● **About this task**
Look for the word "打开抖音APP". Copy every line of the listing where it occurs.
****************
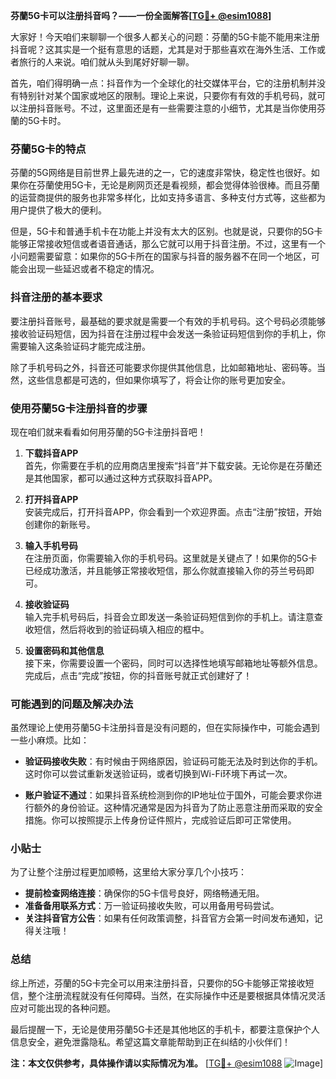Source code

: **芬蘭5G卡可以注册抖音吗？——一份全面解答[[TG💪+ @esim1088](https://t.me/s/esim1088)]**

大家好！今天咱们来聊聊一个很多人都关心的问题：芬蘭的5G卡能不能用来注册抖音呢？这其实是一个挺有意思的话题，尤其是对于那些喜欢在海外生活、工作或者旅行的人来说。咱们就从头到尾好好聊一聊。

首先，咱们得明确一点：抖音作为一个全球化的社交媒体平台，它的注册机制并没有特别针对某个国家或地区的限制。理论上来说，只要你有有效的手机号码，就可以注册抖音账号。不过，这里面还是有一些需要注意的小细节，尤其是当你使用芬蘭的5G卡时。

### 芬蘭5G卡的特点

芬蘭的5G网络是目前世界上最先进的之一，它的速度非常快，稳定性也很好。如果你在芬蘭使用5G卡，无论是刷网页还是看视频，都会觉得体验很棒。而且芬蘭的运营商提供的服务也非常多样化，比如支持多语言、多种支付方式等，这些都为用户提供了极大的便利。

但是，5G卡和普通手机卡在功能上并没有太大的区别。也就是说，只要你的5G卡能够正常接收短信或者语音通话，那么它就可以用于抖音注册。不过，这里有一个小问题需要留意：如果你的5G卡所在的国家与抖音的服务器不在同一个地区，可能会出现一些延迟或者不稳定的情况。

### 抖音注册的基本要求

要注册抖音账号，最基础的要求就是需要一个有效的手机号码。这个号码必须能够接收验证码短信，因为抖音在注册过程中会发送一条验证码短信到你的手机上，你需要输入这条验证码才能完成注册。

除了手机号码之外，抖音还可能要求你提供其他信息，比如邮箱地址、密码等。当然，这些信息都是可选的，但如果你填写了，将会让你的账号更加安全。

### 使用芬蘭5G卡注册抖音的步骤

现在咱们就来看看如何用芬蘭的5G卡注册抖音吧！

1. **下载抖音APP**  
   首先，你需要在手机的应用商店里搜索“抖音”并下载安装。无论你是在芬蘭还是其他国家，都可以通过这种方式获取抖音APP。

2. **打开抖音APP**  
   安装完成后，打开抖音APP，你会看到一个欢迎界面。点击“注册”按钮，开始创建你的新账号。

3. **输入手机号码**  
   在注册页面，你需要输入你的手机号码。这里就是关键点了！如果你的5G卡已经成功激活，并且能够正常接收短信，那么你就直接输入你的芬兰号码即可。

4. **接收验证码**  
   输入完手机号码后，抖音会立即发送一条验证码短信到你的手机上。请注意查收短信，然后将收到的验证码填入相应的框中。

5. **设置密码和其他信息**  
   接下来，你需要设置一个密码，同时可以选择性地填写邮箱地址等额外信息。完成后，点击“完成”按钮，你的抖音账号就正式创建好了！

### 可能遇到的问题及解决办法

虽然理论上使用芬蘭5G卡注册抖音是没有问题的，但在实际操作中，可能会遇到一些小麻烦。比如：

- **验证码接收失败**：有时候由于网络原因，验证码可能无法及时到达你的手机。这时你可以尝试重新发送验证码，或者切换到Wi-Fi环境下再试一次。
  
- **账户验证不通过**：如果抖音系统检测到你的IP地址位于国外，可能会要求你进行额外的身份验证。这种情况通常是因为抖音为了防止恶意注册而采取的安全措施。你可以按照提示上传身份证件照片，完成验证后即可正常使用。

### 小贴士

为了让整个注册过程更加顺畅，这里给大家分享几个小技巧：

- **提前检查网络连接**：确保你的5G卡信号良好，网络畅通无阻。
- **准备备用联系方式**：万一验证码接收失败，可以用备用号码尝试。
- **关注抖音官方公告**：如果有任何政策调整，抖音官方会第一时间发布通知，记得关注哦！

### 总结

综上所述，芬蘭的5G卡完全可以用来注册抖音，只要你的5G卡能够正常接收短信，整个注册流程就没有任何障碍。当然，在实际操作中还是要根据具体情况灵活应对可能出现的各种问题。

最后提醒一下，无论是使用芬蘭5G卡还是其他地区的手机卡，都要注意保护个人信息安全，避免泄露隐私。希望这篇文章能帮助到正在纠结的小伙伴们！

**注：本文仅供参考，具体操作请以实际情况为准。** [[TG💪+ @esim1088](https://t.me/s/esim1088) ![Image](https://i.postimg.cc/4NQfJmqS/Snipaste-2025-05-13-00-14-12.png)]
****************
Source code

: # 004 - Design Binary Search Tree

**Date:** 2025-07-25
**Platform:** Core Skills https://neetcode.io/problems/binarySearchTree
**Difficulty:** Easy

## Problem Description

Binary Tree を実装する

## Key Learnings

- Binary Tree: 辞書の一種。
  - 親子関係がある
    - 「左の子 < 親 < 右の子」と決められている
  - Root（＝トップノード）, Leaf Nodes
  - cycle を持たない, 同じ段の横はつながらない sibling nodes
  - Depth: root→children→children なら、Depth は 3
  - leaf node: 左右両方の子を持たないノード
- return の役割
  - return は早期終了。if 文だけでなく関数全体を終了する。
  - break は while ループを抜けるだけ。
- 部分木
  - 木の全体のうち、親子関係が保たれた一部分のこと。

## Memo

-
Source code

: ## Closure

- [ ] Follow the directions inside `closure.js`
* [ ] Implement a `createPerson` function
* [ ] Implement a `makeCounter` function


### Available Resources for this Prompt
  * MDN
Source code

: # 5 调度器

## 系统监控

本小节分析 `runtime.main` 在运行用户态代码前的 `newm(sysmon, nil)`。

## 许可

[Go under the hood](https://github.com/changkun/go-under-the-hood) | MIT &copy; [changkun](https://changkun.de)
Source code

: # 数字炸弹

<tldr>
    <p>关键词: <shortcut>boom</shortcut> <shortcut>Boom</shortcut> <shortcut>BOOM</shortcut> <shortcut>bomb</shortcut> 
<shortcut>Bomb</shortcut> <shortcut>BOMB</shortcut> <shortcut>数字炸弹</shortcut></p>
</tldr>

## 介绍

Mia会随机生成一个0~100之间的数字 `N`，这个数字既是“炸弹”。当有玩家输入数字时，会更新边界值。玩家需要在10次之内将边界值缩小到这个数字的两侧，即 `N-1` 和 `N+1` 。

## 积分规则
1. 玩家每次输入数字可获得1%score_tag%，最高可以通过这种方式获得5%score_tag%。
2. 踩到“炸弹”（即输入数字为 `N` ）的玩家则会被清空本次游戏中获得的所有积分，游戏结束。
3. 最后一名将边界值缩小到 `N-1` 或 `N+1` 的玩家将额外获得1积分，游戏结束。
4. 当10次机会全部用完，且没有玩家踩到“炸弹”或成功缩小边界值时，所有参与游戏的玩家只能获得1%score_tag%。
****************
● **Task answer**
2. **打开抖音APP**  
   安装完成后，打开抖音APP，你会看到一个欢迎界面。点击“注册”按钮，开始创建你的新账号。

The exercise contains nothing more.